Simple ideas to prevent identity theft during the holidays
Avoid becoming an identity-theft victim with these tips.
December 13, 2013 - Author: Scott Day, Michigan State University Extension
Many people do not understand how easily identity thieves can get hold of our personal data without having to gain access into our homes or places of employment. Coupled with consumers breaking out their credit cards for the upcoming holiday season, identity theft precaution measures should be given some consideration. By becoming more aware and applying a few simple principles you can avoid becoming an increasing statistic that shows that total financial loss attributed to identity theft is up in 2013 ($21 billion) from 2010 ($13.2 billion).
“Identity theft is defined as the unauthorized use or attempted misuse of an existing credit card or other existing account, the misuse of personal information to open a new account or for another fraudulent purpose, or a combination of these types of misuse” according to Identity Theft / Fraud Statistics", 2013. Michigan State University Extension and MI Money Health can offer some recommendations that may help protect your identity and allow for a more stress free holiday season.
Here are some examples of items that should not be carried around with you
Too many credit cards: If your purse or wallet gets lost or stolen and has all of your credit cards, you’ve just multiplied both your misfortune and your exposure.
Social Security card: Identity thieves treasure this more than all else.
Passport: If you’re traveling internationally do not carry it on your person once you get through immigration. Leave it in the hotel safe. If you’re traveling in the U.S. leave it locked up at home, and use your driver’s license instead.
Passwords and Personal Identification numbers: Although most PINs are short, some people still write them down. This is not a good idea, especially if it is your ATM number and your card is with the written down PIN.
Too much cash: A good rule of thumb is to carry only as much cash as you’re willing to lose.
Simple ways you can prevent ID theft
Protect your numbers (SS, credit card): Keep your card locked up at home, and do not write down your number and have it on your person. If some asks for it, ask “Why do you need it?” Don’t use last 4 digits as PIN. Don’t let clerks handwrite it on checks. Don’t have your SSN preprinted on checks.
Protect your mail: If your mailbox has a lock, use it. If mail or bills don’t arrive, call your creditors and ask if they sent a bill.

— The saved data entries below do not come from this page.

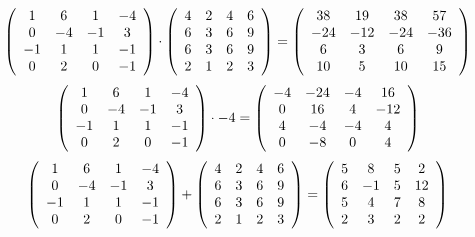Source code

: \documentclass[a4paper,11pt]{article}
\begin{document}
\begin{dmath*}
\left (
\begin{array}{cccc}
1 & 6 & 1 & -4 \cr
0 & -4 & -1 & 3 \cr
-1 & 1 & 1 & -1 \cr
0 & 2 & 0 & -1 \cr
\end{array}
\right )
\cdot
\left (
\begin{array}{cccc}
4 & 2 & 4 & 6 \cr
6 & 3 & 6 & 9 \cr
6 & 3 & 6 & 9 \cr
2 & 1 & 2 & 3 \cr
\end{array}
\right )
=
\left (
\begin{array}{cccc}
38 & 19 & 38 & 57 \cr
-24 & -12 & -24 & -36 \cr
6 & 3 & 6 & 9 \cr
10 & 5 & 10 & 15 \cr
\end{array}
\right )
\end{dmath*}
\begin{dmath*}
\left (
\begin{array}{cccc}
1 & 6 & 1 & -4 \cr
0 & -4 & -1 & 3 \cr
-1 & 1 & 1 & -1 \cr
0 & 2 & 0 & -1 \cr
\end{array}
\right )
\cdot
-4
=
\left (
\begin{array}{cccc}
-4 & -24 & -4 & 16 \cr
0 & 16 & 4 & -12 \cr
4 & -4 & -4 & 4 \cr
0 & -8 & 0 & 4 \cr
\end{array}
\right )
\end{dmath*}
\begin{dmath*}
\left (
\begin{array}{cccc}
1 & 6 & 1 & -4 \cr
0 & -4 & -1 & 3 \cr
-1 & 1 & 1 & -1 \cr
0 & 2 & 0 & -1 \cr
\end{array}
\right )
+
\left (
\begin{array}{cccc}
4 & 2 & 4 & 6 \cr
6 & 3 & 6 & 9 \cr
6 & 3 & 6 & 9 \cr
2 & 1 & 2 & 3 \cr
\end{array}
\right )
=
\left (
\begin{array}{cccc}
5 & 8 & 5 & 2 \cr
6 & -1 & 5 & 12 \cr
5 & 4 & 7 & 8 \cr
2 & 3 & 2 & 2 \cr
\end{array}
\right )
\end{dmath*}
\end{document}

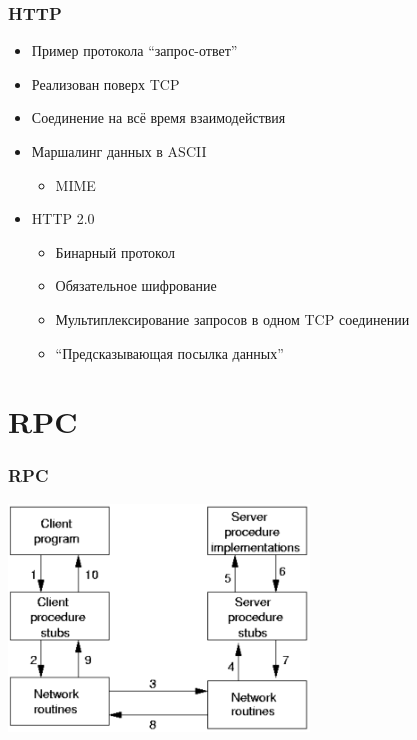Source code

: \documentclass[xetex,mathserif,serif]{beamer}
\begin{document}
	\begin{frame}
		\frametitle{HTTP}
		\begin{itemize}
			\item Пример протокола ``запрос-ответ''
			\item Реализован поверх TCP
			\item Соединение на всё время взаимодействия
			\item Маршалинг данных в ASCII
			\begin{itemize}
				\item MIME
			\end{itemize}
			\item HTTP 2.0
			\begin{itemize}
				\item Бинарный протокол
				\item Обязательное шифрование
				\item Мультиплексирование запросов в одном TCP соединении
				\item ``Предсказывающая посылка данных''
			\end{itemize}
		\end{itemize}
	\end{frame}

	\section{RPC}

	\begin{frame}
		\frametitle{RPC}
		\begin{center}
			\includegraphics[width=0.6\textwidth]{rpc.png}
		\end{center}
	\end{frame}
\end{document}
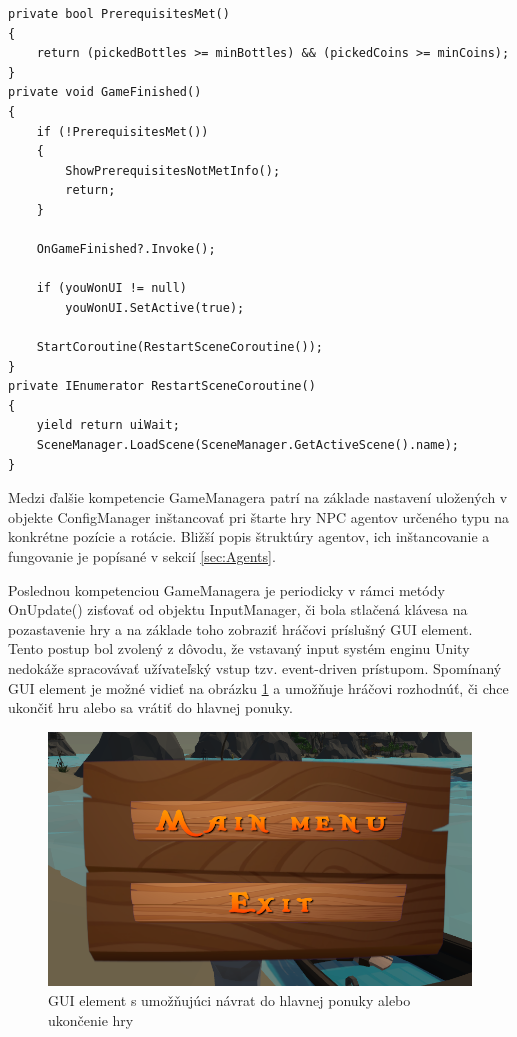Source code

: \documentclass[slovak, master]{diploma}
\begin{document}
\vspace{8pt}
\begin{lstlisting}[label=src:FinishGame,caption={Ukončenie hry v prípade výhry hráča}]
private bool PrerequisitesMet()
{
    return (pickedBottles >= minBottles) && (pickedCoins >= minCoins);
}
private void GameFinished()
{
    if (!PrerequisitesMet())
    {
        ShowPrerequisitesNotMetInfo();
        return;
    }

    OnGameFinished?.Invoke();

    if (youWonUI != null)
        youWonUI.SetActive(true);

    StartCoroutine(RestartSceneCoroutine());
}
private IEnumerator RestartSceneCoroutine()
{
    yield return uiWait;
    SceneManager.LoadScene(SceneManager.GetActiveScene().name);
}
\end{lstlisting}

Medzi ďalšie kompetencie GameManagera patrí na základe nastavení uložených v objekte ConfigManager inštancovať pri štarte hry NPC agentov určeného typu na konkrétne pozície a rotácie. Bližší popis štruktúry agentov, ich inštancovanie a fungovanie je popísané v sekcií \ref{sec:Agents}.

Poslednou kompetenciou GameManagera je periodicky v rámci metódy OnUpdate() zisťovať od objektu InputManager, či bola stlačená klávesa na pozastavenie hry a na základe toho zobraziť hráčovi príslušný GUI element. Tento postup bol zvolený z dôvodu, že vstavaný input systém enginu Unity nedokáže spracovávať užívateľský vstup tzv. event-driven prístupom. Spomínaný GUI element je možné vidieť na obrázku \ref{pic:PauseUI} a umožňuje hráčovi rozhodnúť, či chce ukončiť hru alebo sa vrátiť do hlavnej ponuky. 

\begin{figure}[!htbp]
    \centering
    \includegraphics[width=.65\textwidth]{Figures/pauseUI.png}
    \caption{GUI element s umožňujúci návrat do hlavnej ponuky alebo ukončenie hry}
    \label{pic:PauseUI}
\end{figure}
\end{document}
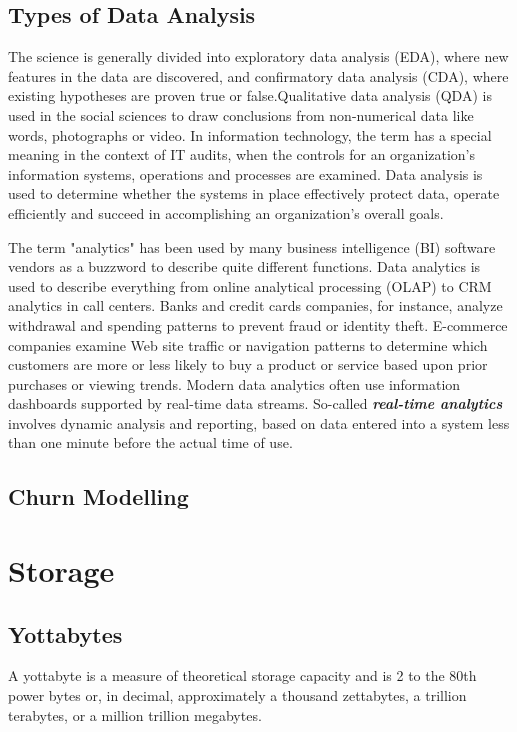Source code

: 
\subsection{Types of Data Analysis}
The science is generally divided into exploratory data analysis (EDA), where new features in the data are discovered, and confirmatory data analysis (CDA), where existing hypotheses are proven true or false.Qualitative data analysis (QDA) is used in the social sciences to draw conclusions from non-numerical data like words, photographs or video. In information technology, the term has a special meaning in the context of IT audits, when the controls for an organization's information systems, operations and processes are examined. Data analysis is used to determine whether the systems in place effectively protect data, operate efficiently and succeed in accomplishing an organization's overall goals.

The term "analytics" has been used by many business intelligence (BI) software vendors as a buzzword to describe quite different functions. Data analytics is used to describe everything from online analytical processing (OLAP) to CRM analytics in call centers. Banks and credit cards companies, for instance, analyze withdrawal and spending patterns to prevent fraud or identity theft. E-commerce companies examine Web site traffic or navigation patterns to determine which customers are more or less likely to buy a product or service based upon prior purchases or viewing trends. Modern data analytics often use information dashboards supported by real-time data streams. So-called \textbf{\emph{real-time analytics}} involves dynamic analysis and reporting, based on data entered into a system less than one minute before the actual time of use.


\subsection{Churn Modelling }

\section{Storage}
\subsection{Yottabytes}
A yottabyte is a measure of theoretical storage capacity and is 2 to the 80th power bytes or, in decimal, approximately a thousand zettabytes, a trillion terabytes, or a million trillion megabytes.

Opt-out of pre-approved credit offers: This will keep a minimum amount of your personal information from being spread around and criminals may this data and try to activate the cards for use without your knowledge.
Keep your financial “trash” clean: Inspect your financial statements. Throw paperwork that has any financial information on it in a separate bag and that can either shred or burned it later on.
Review your credit report each year: You are entitled to one free report each year from each nationwide credit reporting agency if you ask for it. Go to www.AnnualCreditReport.com for a free annual report.